Losing a set of keys might soon be a thing of the past, as long as phones remain in pockets.
InfiniteKey, a Holland startup and spin off of software company SpinDance, is using micro-location technology to help phones function as a key for locks. InfiniteKey already is working with an undisclosed car manufacturer with hopes to deliver the technology to the market within the next 12 months, said Kevin Virta, the company’s CEO.
Virta said the conversations with automakers has been an uphill battle, as SpinDance went to several companies a few years ago with a prototype and received mixed reviews.
“Now, they’re coming back and looking at it and saying, ‘Now we see what you saw a few years ago,’” Virta said. “Millennials will expect this functionality, because a phone is a very personal device to them and is always with them.
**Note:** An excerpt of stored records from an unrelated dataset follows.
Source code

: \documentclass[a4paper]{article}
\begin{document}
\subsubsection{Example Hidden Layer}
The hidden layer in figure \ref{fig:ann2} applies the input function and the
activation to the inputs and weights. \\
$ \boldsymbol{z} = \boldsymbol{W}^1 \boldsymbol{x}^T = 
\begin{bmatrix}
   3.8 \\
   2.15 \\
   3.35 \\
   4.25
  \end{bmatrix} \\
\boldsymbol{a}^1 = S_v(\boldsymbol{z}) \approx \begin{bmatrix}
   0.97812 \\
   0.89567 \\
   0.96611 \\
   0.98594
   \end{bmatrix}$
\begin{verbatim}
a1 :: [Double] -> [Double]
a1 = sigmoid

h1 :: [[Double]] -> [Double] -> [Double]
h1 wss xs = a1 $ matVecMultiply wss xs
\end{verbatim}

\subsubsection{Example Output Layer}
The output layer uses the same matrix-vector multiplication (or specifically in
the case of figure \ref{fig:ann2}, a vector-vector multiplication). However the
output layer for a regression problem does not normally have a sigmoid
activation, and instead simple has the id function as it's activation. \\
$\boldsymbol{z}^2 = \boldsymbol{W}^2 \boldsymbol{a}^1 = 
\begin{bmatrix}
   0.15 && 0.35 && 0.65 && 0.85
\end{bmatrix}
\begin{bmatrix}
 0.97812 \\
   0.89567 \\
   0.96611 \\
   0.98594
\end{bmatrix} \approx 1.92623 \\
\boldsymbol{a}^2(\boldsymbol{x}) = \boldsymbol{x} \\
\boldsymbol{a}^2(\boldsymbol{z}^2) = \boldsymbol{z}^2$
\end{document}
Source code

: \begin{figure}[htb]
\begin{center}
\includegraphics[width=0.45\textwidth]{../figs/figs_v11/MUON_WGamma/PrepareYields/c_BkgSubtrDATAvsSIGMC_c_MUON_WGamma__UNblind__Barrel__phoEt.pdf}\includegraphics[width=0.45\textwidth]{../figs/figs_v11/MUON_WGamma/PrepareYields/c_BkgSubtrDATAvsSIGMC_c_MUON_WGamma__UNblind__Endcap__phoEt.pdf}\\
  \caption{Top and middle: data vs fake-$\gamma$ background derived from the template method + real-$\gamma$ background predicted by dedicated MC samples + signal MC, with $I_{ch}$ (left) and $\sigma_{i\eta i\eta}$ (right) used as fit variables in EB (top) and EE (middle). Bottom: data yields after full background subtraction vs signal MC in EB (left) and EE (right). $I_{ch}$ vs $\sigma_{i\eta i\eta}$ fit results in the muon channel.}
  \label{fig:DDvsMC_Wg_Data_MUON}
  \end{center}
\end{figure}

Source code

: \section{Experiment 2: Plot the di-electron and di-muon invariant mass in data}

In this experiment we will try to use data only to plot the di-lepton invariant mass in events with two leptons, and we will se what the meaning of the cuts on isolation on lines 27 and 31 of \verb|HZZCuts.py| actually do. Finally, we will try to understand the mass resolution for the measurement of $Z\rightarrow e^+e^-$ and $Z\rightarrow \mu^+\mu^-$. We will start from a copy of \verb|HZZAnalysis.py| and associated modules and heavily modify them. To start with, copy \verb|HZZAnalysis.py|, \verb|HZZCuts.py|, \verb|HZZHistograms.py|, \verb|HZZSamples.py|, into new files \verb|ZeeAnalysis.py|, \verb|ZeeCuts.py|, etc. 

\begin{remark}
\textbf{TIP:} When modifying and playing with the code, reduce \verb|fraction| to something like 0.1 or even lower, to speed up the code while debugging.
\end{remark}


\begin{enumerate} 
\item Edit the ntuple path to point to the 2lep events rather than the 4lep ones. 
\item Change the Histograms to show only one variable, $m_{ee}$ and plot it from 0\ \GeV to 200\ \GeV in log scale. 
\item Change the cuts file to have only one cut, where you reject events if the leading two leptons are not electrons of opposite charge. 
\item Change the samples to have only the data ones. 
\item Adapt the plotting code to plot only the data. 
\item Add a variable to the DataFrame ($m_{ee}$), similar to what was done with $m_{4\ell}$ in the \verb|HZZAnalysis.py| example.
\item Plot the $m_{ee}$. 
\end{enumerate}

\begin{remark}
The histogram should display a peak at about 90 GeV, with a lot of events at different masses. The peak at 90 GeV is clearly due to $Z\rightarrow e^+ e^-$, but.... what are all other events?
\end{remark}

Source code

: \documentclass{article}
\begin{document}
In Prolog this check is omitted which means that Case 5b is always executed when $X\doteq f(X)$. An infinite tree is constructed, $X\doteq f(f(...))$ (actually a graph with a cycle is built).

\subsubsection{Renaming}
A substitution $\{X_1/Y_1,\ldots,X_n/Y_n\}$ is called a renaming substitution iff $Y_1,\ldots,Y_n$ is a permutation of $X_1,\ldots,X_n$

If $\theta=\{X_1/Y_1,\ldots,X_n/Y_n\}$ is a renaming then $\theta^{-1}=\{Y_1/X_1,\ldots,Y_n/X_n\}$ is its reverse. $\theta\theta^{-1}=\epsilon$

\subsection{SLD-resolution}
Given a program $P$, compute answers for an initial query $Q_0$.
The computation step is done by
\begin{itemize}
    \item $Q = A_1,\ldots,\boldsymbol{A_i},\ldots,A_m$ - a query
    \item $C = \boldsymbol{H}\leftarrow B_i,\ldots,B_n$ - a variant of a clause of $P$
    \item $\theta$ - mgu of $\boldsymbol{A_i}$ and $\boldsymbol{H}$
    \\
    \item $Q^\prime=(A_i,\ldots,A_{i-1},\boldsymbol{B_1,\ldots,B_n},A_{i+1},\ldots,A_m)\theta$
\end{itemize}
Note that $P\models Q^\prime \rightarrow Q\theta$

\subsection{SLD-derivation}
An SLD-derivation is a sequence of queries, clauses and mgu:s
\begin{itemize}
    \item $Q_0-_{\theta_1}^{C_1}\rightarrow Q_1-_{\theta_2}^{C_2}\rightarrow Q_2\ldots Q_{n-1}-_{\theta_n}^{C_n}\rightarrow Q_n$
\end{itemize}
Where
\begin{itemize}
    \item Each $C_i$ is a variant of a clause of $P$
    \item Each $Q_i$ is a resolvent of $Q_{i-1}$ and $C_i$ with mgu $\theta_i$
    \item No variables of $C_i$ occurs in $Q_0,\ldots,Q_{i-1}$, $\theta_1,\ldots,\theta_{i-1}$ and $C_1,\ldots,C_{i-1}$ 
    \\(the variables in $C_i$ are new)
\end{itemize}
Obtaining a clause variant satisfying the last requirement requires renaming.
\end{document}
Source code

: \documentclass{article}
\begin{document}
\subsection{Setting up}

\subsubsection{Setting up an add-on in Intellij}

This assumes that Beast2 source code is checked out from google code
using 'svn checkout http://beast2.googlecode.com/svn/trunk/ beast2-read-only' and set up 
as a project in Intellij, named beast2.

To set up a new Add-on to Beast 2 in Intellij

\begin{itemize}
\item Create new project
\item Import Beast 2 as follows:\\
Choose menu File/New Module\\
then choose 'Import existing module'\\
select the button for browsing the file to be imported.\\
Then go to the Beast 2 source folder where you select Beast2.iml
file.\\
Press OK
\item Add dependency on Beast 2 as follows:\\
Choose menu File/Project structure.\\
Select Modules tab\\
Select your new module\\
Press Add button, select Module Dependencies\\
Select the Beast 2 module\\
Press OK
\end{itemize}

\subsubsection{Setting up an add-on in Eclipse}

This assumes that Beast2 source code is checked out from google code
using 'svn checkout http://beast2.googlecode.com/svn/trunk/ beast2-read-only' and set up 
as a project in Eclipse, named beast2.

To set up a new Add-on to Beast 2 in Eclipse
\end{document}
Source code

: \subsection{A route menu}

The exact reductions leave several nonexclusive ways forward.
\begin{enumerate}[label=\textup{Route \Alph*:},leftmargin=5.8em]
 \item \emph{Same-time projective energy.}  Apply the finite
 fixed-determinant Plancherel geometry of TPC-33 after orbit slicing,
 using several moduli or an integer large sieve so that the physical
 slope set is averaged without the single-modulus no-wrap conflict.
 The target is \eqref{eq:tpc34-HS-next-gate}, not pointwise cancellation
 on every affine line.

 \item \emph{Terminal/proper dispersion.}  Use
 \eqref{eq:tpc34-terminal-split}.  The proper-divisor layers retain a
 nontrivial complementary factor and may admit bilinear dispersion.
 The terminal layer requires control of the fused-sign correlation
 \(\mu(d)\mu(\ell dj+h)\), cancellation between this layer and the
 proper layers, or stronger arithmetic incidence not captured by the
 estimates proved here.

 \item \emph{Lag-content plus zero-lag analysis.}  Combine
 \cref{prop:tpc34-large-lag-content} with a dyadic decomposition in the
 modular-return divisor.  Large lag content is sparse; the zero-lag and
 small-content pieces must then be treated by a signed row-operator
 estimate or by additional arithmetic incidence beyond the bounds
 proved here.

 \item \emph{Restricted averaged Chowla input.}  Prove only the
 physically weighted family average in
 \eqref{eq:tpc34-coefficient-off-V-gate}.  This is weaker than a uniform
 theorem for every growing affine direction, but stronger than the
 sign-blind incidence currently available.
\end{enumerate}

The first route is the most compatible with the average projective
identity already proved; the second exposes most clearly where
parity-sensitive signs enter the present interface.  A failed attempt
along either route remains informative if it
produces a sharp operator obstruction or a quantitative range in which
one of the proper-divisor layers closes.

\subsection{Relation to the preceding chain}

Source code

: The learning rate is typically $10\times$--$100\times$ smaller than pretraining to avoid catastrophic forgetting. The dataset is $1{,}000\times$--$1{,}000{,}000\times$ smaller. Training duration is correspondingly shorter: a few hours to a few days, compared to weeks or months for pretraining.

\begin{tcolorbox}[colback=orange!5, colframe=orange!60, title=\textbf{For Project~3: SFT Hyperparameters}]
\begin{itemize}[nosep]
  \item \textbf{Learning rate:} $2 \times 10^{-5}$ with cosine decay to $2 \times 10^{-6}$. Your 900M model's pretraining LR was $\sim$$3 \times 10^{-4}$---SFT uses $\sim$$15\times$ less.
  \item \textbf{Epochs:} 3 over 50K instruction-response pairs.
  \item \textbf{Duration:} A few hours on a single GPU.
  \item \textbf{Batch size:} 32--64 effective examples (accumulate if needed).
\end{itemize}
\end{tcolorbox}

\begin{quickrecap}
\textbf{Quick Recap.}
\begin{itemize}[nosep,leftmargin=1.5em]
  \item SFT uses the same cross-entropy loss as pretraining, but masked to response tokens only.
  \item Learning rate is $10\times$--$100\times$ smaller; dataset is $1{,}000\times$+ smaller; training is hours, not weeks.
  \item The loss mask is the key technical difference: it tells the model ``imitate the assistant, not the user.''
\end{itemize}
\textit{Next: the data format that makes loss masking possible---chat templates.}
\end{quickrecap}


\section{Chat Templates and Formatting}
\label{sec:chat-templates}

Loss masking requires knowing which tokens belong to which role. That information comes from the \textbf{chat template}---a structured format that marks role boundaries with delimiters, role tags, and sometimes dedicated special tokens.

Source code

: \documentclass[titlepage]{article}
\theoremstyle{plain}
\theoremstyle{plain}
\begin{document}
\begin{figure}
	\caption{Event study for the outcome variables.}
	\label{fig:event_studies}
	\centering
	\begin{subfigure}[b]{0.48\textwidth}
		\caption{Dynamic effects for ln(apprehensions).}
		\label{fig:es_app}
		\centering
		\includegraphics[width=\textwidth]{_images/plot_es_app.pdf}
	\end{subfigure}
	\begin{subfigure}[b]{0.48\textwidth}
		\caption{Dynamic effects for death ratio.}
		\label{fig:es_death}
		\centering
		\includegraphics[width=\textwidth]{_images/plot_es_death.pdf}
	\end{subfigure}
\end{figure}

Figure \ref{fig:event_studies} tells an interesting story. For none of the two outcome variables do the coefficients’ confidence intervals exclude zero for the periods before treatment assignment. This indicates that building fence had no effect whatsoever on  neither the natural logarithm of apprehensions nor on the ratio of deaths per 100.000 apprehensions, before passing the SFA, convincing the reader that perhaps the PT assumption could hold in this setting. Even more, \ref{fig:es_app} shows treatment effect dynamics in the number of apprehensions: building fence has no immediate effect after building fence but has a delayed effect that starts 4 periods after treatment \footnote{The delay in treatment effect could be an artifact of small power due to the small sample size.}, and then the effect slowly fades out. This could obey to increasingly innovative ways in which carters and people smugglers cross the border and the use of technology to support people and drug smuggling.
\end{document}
It’s an extension of who they are.”
To help specialize in the micro-location technology, SpinDance announced the formation of InfiniteKey in October.
“To fully develop and commercialize micro-location technology requires a great deal of focus and dedicated resources,” SpinDance President Mike Ellis said.
Micro-location is a form of technology developed to be more accurate than global positioning systems and uses sensors to locate items within a room. It currently is largely used in retail marketing to push out product-specific marketing when a customer is in front of a product. The technology also can be used for indoor navigation in settings such as museums.
Most of the current uses, however, have a 3-to-5-foot accuracy range, a tad too large for use as a key and lock, Virta said. InfiniteKey technology is accurate to within a matter of inches, so it can replicate the function of a passive vehicle key, which allows a user to unlock and start a car without taking it out of their pocket.
The passive key technology uses antennas placed around a vehicle to sense the key.
“We started looking at this thinking a phone could be a key for a lot of things, just like it can be a wallet now,” Virta said of software such as Apple Pay and Google Wallet. “Forever, it’s been wallet and keys, that’s what you left the house with. Now, it’s keys, wallet and phone. As we evolve and you’re no longer going to need a wallet, why even bring your keys?”
Along with the changing technology, Virta said younger generations might come to a point in time when cars aren’t under sole ownership and car sharing is more prevalent. To help increase ease of use in car sharing, he said key transfers need to be efficient and seamless, which makes an app approval appropriate, he said.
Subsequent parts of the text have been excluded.